The task:
Each line of the data below goes into the copy exactly; pictures do not.

======== Dataset excerpts

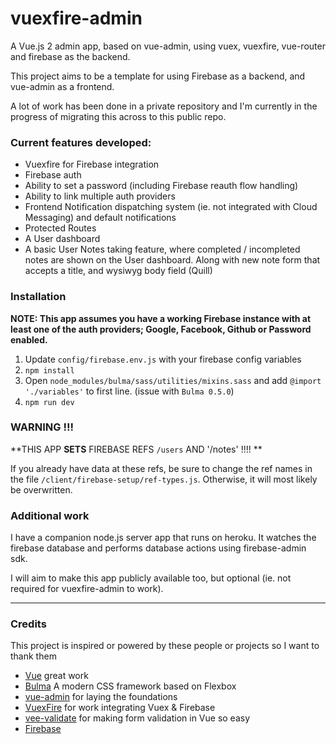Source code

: # vuexfire-admin
A Vue.js 2 admin app, based on vue-admin, using vuex, vuexfire, vue-router and firebase as the backend.

This project aims to be a template for using Firebase as a backend, and vue-admin as a frontend.

A lot of work has been done in a private repository and I'm currently in the progress of migrating this across to this public repo.

### Current features developed:

- Vuexfire for Firebase integration
- Firebase auth
- Ability to set a password (including Firebase reauth flow handling)
- Ability to link multiple auth providers
- Frontend Notification dispatching system (ie. not integrated with Cloud Messaging) and default notifications
- Protected Routes
- A User dashboard
- A basic User Notes taking feature, where completed / incompleted notes are shown on the User dashboard. Along with new note form that accepts a title, and wysiwyg body field (Quill)

### Installation

**NOTE: This app assumes you have a working Firebase instance with at least one of the auth providers; Google, Facebook, Github or Password enabled.**

1. Update `config/firebase.env.js` with your firebase config variables
2. `npm install`
3.  Open `node_modules/bulma/sass/utilities/mixins.sass` and add `@import './variables'` to first line.  (issue with `Bulma 0.5.0`)
4. `npm run dev`

### WARNING !!!

**THIS APP **SETS** FIREBASE REFS `/users` AND '/notes' !!!! **

If you already have data at these refs, be sure to change the ref names in the file `/client/firebase-setup/ref-types.js`.  Otherwise, it will most likely be overwritten.

### Additional work

I have a companion node.js server app that runs on heroku.  It watches the firebase database and performs database actions using firebase-admin sdk.

I will aim to make this app publicly available too, but optional (ie. not required for vuexfire-admin to work).

---
### Credits

This project is inspired or powered by these people or projects so I want to thank them

- [Vue](https://github.com/vuejs/vue) great work
- [Bulma](https://github.com/jgthms/bulma) A modern CSS framework based on Flexbox
- [vue-admin](https://github.com/vue-bulma/vue-admin) for laying the foundations
- [VuexFire](https://github.com/posva/vuexfire) for work integrating Vuex & Firebase
- [vee-validate](https://github.com/baianat/vee-validate) for making form validation in Vue so easy
- [Firebase](https://firebase.google.com/)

================

Written response:
Source code

: # vuexfire-admin
A Vue.js 2 admin app, based on vue-admin, using vuex, vuexfire, vue-router and firebase as the backend.

This project aims to be a template for using Firebase as a backend, and vue-admin as a frontend.

A lot of work has been done in a private repository and I'm currently in the progress of migrating this across to this public repo.

### Current features developed:

- Vuexfire for Firebase integration
- Firebase auth
- Ability to set a password (including Firebase reauth flow handling)
- Ability to link multiple auth providers
- Frontend Notification dispatching system (ie. not integrated with Cloud Messaging) and default notifications
- Protected Routes
- A User dashboard
- A basic User Notes taking feature, where completed / incompleted notes are shown on the User dashboard. Along with new note form that accepts a title, and wysiwyg body field (Quill)

### Installation

**NOTE: This app assumes you have a working Firebase instance with at least one of the auth providers; Google, Facebook, Github or Password enabled.**

1. Update `config/firebase.env.js` with your firebase config variables
2. `npm install`
3.  Open `node_modules/bulma/sass/utilities/mixins.sass` and add `@import './variables'` to first line.  (issue with `Bulma 0.5.0`)
4. `npm run dev`

### WARNING !!!

**THIS APP **SETS** FIREBASE REFS `/users` AND '/notes' !!!! **

If you already have data at these refs, be sure to change the ref names in the file `/client/firebase-setup/ref-types.js`.  Otherwise, it will most likely be overwritten.

### Additional work

I have a companion node.js server app that runs on heroku.  It watches the firebase database and performs database actions using firebase-admin sdk.

I will aim to make this app publicly available too, but optional (ie. not required for vuexfire-admin to work).

---
### Credits

This project is inspired or powered by these people or projects so I want to thank them

- [Vue](https://github.com/vuejs/vue) great work
- [Bulma](https://github.com/jgthms/bulma) A modern CSS framework based on Flexbox
- [vue-admin](https://github.com/vue-bulma/vue-admin) for laying the foundations
- [VuexFire](https://github.com/posva/vuexfire) for work integrating Vuex & Firebase
- [vee-validate](https://github.com/baianat/vee-validate) for making form validation in Vue so easy
- [Firebase](https://firebase.google.com/)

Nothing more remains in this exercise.